## Problem to solve
Only the number is wanted: how many lines of these entries contain the word "twitter"?

*** Block opens ***

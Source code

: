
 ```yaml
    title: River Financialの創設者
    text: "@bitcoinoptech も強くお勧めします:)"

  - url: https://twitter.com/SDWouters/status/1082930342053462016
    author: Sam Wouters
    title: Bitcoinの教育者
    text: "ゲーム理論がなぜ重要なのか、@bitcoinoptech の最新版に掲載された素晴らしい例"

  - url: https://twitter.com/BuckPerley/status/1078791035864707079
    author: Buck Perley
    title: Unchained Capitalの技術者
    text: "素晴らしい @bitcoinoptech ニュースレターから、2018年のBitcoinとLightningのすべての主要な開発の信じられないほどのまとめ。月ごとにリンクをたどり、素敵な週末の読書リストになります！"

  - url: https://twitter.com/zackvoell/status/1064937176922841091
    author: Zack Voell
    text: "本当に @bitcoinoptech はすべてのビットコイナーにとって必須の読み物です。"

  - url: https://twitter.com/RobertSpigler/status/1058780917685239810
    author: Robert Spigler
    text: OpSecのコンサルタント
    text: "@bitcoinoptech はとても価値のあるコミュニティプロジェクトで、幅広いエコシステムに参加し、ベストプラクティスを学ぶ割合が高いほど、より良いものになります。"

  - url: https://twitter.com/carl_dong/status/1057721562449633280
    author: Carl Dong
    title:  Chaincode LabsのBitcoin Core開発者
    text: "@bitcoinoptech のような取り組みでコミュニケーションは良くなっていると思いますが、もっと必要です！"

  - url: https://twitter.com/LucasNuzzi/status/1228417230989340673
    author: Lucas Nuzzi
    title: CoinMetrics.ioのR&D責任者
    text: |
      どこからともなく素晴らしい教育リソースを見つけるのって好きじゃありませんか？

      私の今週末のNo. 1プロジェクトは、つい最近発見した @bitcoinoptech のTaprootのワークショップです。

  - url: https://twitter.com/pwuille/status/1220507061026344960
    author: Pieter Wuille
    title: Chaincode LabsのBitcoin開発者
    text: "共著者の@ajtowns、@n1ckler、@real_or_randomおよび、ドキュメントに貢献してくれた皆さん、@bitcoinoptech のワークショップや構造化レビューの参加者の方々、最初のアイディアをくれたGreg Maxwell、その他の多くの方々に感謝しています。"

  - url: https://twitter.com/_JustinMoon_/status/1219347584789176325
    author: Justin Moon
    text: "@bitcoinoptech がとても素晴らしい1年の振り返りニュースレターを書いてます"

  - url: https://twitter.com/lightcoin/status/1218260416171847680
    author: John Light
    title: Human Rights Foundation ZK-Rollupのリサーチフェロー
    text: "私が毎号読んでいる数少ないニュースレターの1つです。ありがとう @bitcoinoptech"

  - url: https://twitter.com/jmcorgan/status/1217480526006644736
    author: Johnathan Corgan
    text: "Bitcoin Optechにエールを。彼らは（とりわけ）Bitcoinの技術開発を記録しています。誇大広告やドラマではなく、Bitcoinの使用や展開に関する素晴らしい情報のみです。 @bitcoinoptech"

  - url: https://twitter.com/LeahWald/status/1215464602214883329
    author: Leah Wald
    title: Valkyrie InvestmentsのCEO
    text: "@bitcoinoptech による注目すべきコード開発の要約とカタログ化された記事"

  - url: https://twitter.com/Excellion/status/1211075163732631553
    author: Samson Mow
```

*** Block closes ***

## Result for this exercise
12